» Exercise requirements:
Pick out all lines in the listing holding the string "Experiential" and copy them.

» Given records:
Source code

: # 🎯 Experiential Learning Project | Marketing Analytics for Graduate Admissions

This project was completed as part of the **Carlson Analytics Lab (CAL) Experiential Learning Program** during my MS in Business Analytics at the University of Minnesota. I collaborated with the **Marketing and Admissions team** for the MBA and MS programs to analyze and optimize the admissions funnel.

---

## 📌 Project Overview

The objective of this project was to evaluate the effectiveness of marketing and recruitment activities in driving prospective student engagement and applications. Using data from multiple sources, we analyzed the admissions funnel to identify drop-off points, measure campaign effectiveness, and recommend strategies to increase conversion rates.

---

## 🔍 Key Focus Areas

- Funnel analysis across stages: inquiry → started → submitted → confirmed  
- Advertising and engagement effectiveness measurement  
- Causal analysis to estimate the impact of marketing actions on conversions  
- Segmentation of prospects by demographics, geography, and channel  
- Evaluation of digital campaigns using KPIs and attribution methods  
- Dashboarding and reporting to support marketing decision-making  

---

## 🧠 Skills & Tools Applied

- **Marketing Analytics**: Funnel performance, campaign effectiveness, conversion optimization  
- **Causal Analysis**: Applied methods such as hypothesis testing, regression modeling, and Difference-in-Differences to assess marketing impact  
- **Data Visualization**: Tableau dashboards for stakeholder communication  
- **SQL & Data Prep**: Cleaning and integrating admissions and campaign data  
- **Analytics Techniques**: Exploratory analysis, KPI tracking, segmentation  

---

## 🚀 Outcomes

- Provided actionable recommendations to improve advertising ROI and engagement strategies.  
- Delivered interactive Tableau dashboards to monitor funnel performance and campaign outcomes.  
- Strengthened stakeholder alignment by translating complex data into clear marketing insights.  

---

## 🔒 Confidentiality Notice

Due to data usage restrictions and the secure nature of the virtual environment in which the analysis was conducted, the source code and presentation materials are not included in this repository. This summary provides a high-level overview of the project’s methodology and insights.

» Task answer:
: # 🎯 Experiential Learning Project | Marketing Analytics for Graduate Admissions
This project was completed as part of the **Carlson Analytics Lab (CAL) Experiential Learning Program** during my MS in Business Analytics at the University of Minnesota. I collaborated with the **Marketing and Admissions team** for the MBA and MS programs to analyze and optimize the admissions funnel.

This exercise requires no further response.